Per gli esperti Usa di Uscirf la Repubblica islamica perpetra “sistematiche, continue e gravi violazioni della libertà religiosa”. L’ultimo arresto risale a Pasqua a carico del convertito 49enne Rahmat Rostamipour. Fra le nazioni nella lista nera Arabia Saudita, Corea del Nord e Myanmar. 

Teheran (AsiaNews) - L’Iran resta una nazione “di particolare preoccupazione” [Country of Particular Concern, Cpc] in tema di libertà religiosa, a causa delle “sistematiche, continue e gravi violazioni della libertà religiosa”. Lo affermano gli esperti della Commissione internazionale Usa sulla libertà religiosa (Uscirf), che chiedono al Dipartimento di Stato di mantenere la Repubblica islamica nella lista nera 2022 delle nazioni che ostacolano la libera pratica del culto, anche dei cristiani seppure riconosciuti per legge. Un elenco che comprende fra gli altri Arabia Saudita, Corea del Nord, Cina, Siria, Vietnam e Myanmar. 

Nel rapporto annuale, pubblicato in questi giorni, gli esperti del gruppo indipendente e bipartisan del Congresso sottolineano che la libertà religiosa a Teheran lo scorso anno “resta scarsa”. Nella sezione dedicata all’Iran, lo studio attacca il governo e gli ayatollah per “i continui arresti, le incriminazioni, le condanne e l’arresto di decine di cristiani” con accuse di varia natura, fra le quali la “propaganda contro il regime”. 

Fra gli esempi di violazioni dell’ultimo anno, il rapporto ricorda la condanna di tre cristiani convertiti in base all’articolo 500 del Codice penale, emendato nel febbraio dello scorso anno, per “attività devianti” che contraddicono con “la sacra legge islamica”. Essi dovranno scontare cinque anni di prigione. E ancora, la cella per il prigioniero di coscienza Yousef Nadarkhani per “atti contrari alla sicurezza nazionale” e la “promozione del cristianesimo sionista”. L’appello respinto al convertito Sam Khosravi condannato per “propaganda contro lo Stato” mesi dopo che lui e la moglie Maryam hanno dovuto rinunciare alla custodia della figlia per le “loro credenze religiose”. 

L’ultimo caso risale ai giorni scorsi ed è rilanciato dagli attivisti di Article18, sito specializzato nel documentare le repressioni in atto nella Repubblica islamica. Il 18 aprile scorso agenti in borghese legati al ministero dell’Intelligence (Mois) hanno prelevato dalla sua abitazione ad Anzali, cittadina del nord dell’Iran, il cristiano convertito 49enne Rahmat Rostamipour (nella foto). Confiscate numerose copie della Bibbia in suo possesso, oltre a documenti e oggetti personali fra i quali la carta d’identità, i telefoni cellulari della famiglia, tablet e libri vari. Al momento non vi è una incriminazione ufficiale, ma l’uomo è in stato di fermo per “propaganda contro il regime attraverso il coinvolgimento in attività di chiesa domestica”. Al momento del raid, nell’abitazione era presente anche il figlio 13enne della coppia e pure la moglie ha rischiato l’arresto, per poi essere rilasciata. 

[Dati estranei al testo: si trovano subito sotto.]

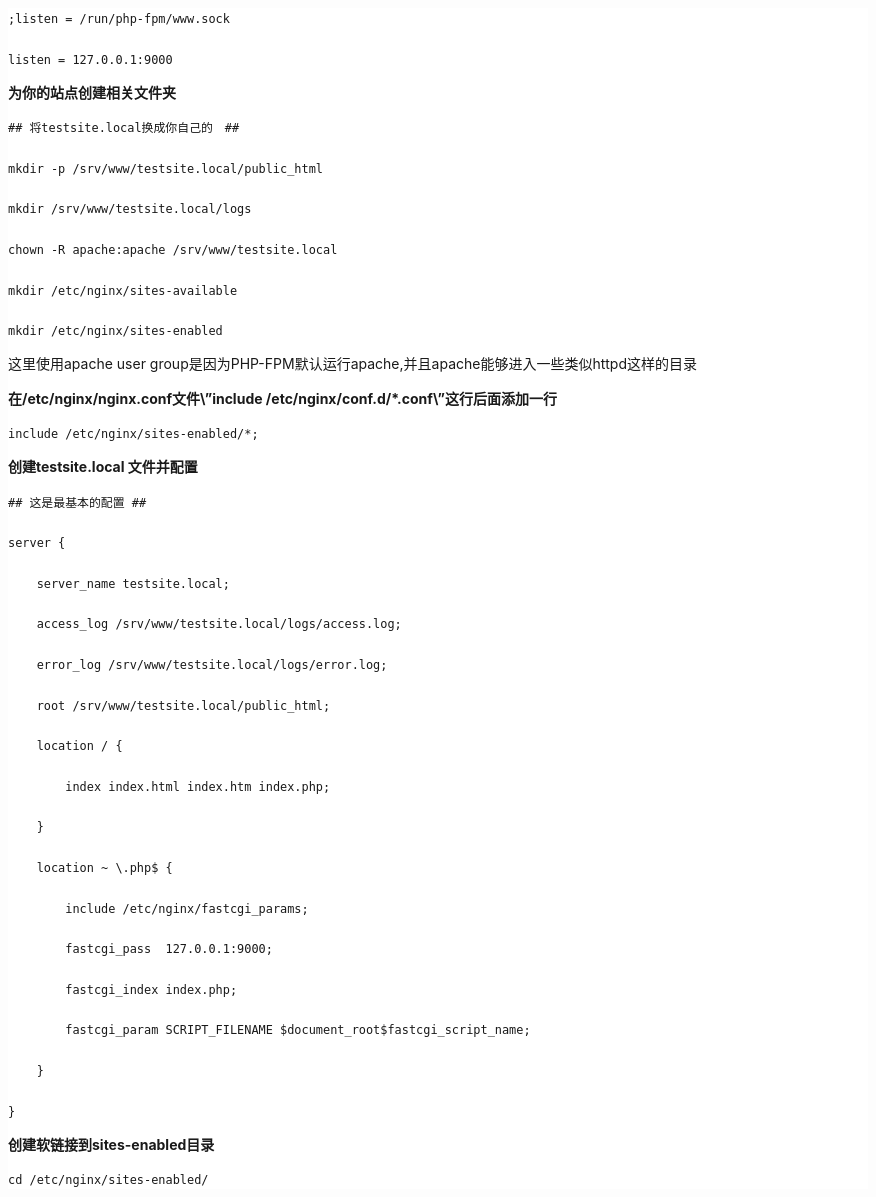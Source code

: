     ;listen = /run/php-fpm/www.sock
    
    listen = 127.0.0.1:9000  
  
**为你的站点创建相关文件夹**  
    
    ## 将testsite.local换成你自己的　##
    
    mkdir -p /srv/www/testsite.local/public_html
    
    mkdir /srv/www/testsite.local/logs
    
    chown -R apache:apache /srv/www/testsite.local
    
    mkdir /etc/nginx/sites-available
    
    mkdir /etc/nginx/sites-enabled  
  
这里使用apache user group是因为PHP-FPM默认运行apache,并且apache能够进入一些类似httpd这样的目录

**在/etc/nginx/nginx.conf文件\”include /etc/nginx/conf.d/*.conf\”这行后面添加一行**  

    include /etc/nginx/sites-enabled/*;  
  
  
**创建testsite.local 文件并配置**  

    ## 这是最基本的配置 ##
    
    server {
    
        server_name testsite.local;
    
        access_log /srv/www/testsite.local/logs/access.log;
    
        error_log /srv/www/testsite.local/logs/error.log;
    
        root /srv/www/testsite.local/public_html;
    
        location / {
    
            index index.html index.htm index.php;
    
        }
    
        location ~ \.php$ {
    
            include /etc/nginx/fastcgi_params;
    
            fastcgi_pass  127.0.0.1:9000;
    
            fastcgi_index index.php;
    
            fastcgi_param SCRIPT_FILENAME $document_root$fastcgi_script_name;
    
        }
    
    }  
  
  
**创建软链接到sites-enabled目录**  
    
    cd /etc/nginx/sites-enabled/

Oltre ai cristiani, le violazioni alla libertà religiosa in Iran riguardano anche i Baha’i, i sufi, i sunniti e gli atei. A conclusione del rapporto, gli esperti invitano l’amministrazione Usa e le agenzie internazionali a “esercitare pressioni” su Teheran per un effettivo “miglioramento” della libertà religiosa e della pratica del culto.